Bir Uçak Yolculuğu...

İstanbul’da, adı “Atatürk" olarak değiştirilen “Yeşilköy" Havaalanının yolcu salonunda tur atıp duruyorum. Sabah saat 07.30, bir akşam önce de buralardaydım. Esenboğa Havaalanı sisli diye, uçaklar kalkmıyordu. Daha doğrusu bir günde bir tek uçak Esenboğa'ya inmişti İstanbul’dan, o da kıtı kıtına, yani limitte. Bunu oradakiler söylüyordu. Biletimi gişeye götürürken, Uğur Alacakaptan'la burun buruna geldim:
Belki gidersin Ankara'ya! dedi. Akşama da kalkmaz bu. Belki en azından öğleye kalkar. Benim duruşmam var. 9.30'da bari ona yetişeyim. Ben biletimi iptal ettirdim, yerimi sen al istersen...
Uğur Alacakaptan'dan aldığım "moral”le, gişeye yanaştım. Geceden geçersiz olan biletimi, yeniden açtırmak istiyorum. Gişedeki bayan da olumsuz konuştu. Esenboğa'da sisin ne zaman kalkacağı belli değildi. Gece, zaten otele gitmemiş. Yeşilyurt’ta yıllar önceden tanıdığım Burhan Karadayı'nın konuğu olmayı yeğlemiştim. O da, “Dur bak seni kimlerle tanıştıracağım" diyerek komşularına götürdü mü? Gecenin bir yarısına dek, Dosterler’de oturduk. Müberra Doster’le, Yaşar Doster; çocuktan yatmış. Usum, düşüncem Ankara'ya dönüp dönmeyeceğimde. Dosterler’le hemen kaynaştım. Ama yine de gözüm yolda...
Havaalanında tur atıp duruyorum. "Kafeterya"da, oturup çay içmek için yer yok. Oturanlar da kalkmıyorlar. Kimi gazetelerin bulmacasını çözüyor, oturduğu yerde, kimi de oturmak için kuyruğa girmiş; yüzlerini görmemek için oturanlar, başlarını kaldırmıyorlar. Nesine gerek? Belki yüz yüze geliverirler, ne olur ne olmaz...

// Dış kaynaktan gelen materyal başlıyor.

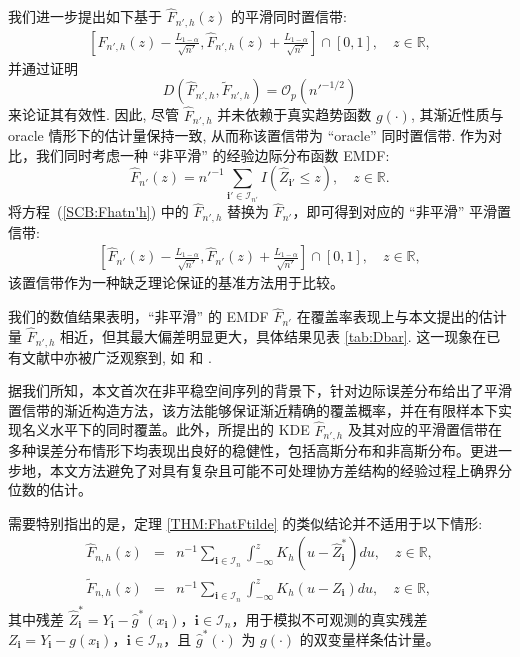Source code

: \documentclass[a4paper,openay,14pt]{ctexbook}
\numberwithin{equation}{section}
\numberwithin{lem}{section}
\begin{document}
我们进一步提出如下基于 $\hat{F}_{n',h}(z)$ 的平滑同时置信带:
\begin{align}\label{SCB:Fhatn'h}
\left[
\hat{F}_{n',h}(z) - \frac{L_{1-\alpha}}{\sqrt{n'}},
\hat{F}_{n',h}(z) + \frac{L_{1-\alpha}}{\sqrt{n'}}
\right] \cap [0,1], 
\quad z \in \mathbb{R},
\end{align}
并通过证明
\[
D\left(\hat{F}_{n',h}, \tilde{F}_{n',h}\right)
= \mathcal{O}_p(n'^{-1/2})
\]
来论证其有效性. 因此, 尽管 $\hat{F}_{n',h}$ 并未依赖于真实趋势函数 $g(\cdot)$, 其渐近性质与 oracle 情形下的估计量保持一致, 从而称该置信带为 ``oracle'' 同时置信带.
作为对比，我们同时考虑一种 ``非平滑'' 的经验边际分布函数 EMDF:
\begin{equation} \label{EQ:Fn'hat}
    \hat{F}_{n'}(z) = n'^{-1}\sum_{\mathbf{i}'\in\mathcal{I}_{n'}} I(\hat{Z}_{\mathbf{i}'} \le z), \quad z \in \mathbb{R}.
\end{equation}
将方程~(\ref{SCB:Fhatn'h}) 中的 $\hat{F}_{n',h}$ 替换为 $\hat{F}_{n'}$，即可得到对应的 ``非平滑'' 平滑置信带:
\begin{align} \label{SCB:Fhatn'}
    \left[ \hat{F}_{n'}(z) - \frac{L_{1-\alpha}}{\sqrt{n'}},  \hat{F}_{n'}(z) + \frac{L_{1-\alpha}}{\sqrt{n'}} \right] \cap [0,1], \quad z \in \mathbb{R},
\end{align}
该置信带作为一种缺乏理论保证的基准方法用于比较。

我们的数值结果表明，``非平滑'' 的 EMDF $\hat{F}_{n'}$ 在覆盖率表现上与本文提出的估计量 $\hat{F}_{n',h}$ 相近，但其最大偏差明显更大，具体结果见表 \ref{tab:Dbar}. 这一现象在已有文献中亦被广泛观察到, 如 \cite{gu2021smooth} 和 \cite{wang2022oracle}.

据我们所知，本文首次在非平稳空间序列的背景下，针对边际误差分布给出了平滑置信带的渐近构造方法，该方法能够保证渐近精确的覆盖概率，并在有限样本下实现名义水平下的同时覆盖。此外，所提出的 KDE $\hat{F}_{n',h}$ 及其对应的平滑置信带在多种误差分布情形下均表现出良好的稳健性，包括高斯分布和非高斯分布。更进一步地，本文方法避免了对具有复杂且可能不可处理协方差结构的经验过程上确界分位数的估计。

需要特别指出的是，定理 \ref{THM:FhatFtilde} 的类似结论并不适用于以下情形:
\begin{eqnarray*}
\hat{F}_{n,h}\left( z \right)
&=& n^{-1} \sum_{\mathbf{i} \in \mathcal{I}_n} \int_{-\infty}^{z}
K_h\left( u - \hat{Z}_{\mathbf{i}}^{\ast} \right) du, \quad z \in \mathbb{R}, \\
\tilde{F}_{n,h}\left( z \right)
&=& n^{-1} \sum_{\mathbf{i} \in \mathcal{I}_n} \int_{-\infty}^{z}
K_h\left( u - Z_{\mathbf{i}} \right) du, \quad z \in \mathbb{R},
\end{eqnarray*}
其中残差 $\hat{Z}_{\mathbf{i}}^{\ast} = Y_{\mathbf{i}} - \hat{g}^{\ast}(x_{\mathbf{i}})$，$\mathbf{i} \in \mathcal{I}_n$，用于模拟不可观测的真实残差 $Z_{\mathbf{i}} = Y_{\mathbf{i}} - g(x_{\mathbf{i}})$，$\mathbf{i} \in \mathcal{I}_n$，且 $\hat{g}^{\ast}(\cdot)$ 为 $g(\cdot)$ 的双变量样条估计量。
\end{document}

Gazeteleri aldım. Bir yandan tur atıyorum. Olup bitenleri gözlemeye çalışıyorum. Tam bir keşmekeş! Neden buranın adını “Atatürk” koymuşlar ki? Konurken eleştiriler okumuştum:
Yapmayın, etmeyin. Bir yerin adı 'Atatürk" olmakla, orası düzelmiş olmaz. Atatürk’e haksızlık edersiniz!
Dinleyen olmamıştı. İşte gözlerimle görüyordum. Bir gece öncenin tüm yolcuları doluşmakta yolcu salonuna, yolcu gidişi olmadığı için, herkes üst üste. “Keşke Ahmet Korulsan'ı dinleyip, akşam trenle Ankara’ya gitseydim..." diye geçiyor usumdan ya, tek sıkıntım, "Ankara Notları”nı hazırlayamamak.
Gazeteye telefon edip, Nurgün Hanım'a:
Yazıyı cuma günü sabah erkenden verebileceğim. Şimdi havaalanında uçağın kalkmasını bekliyorum... dedim.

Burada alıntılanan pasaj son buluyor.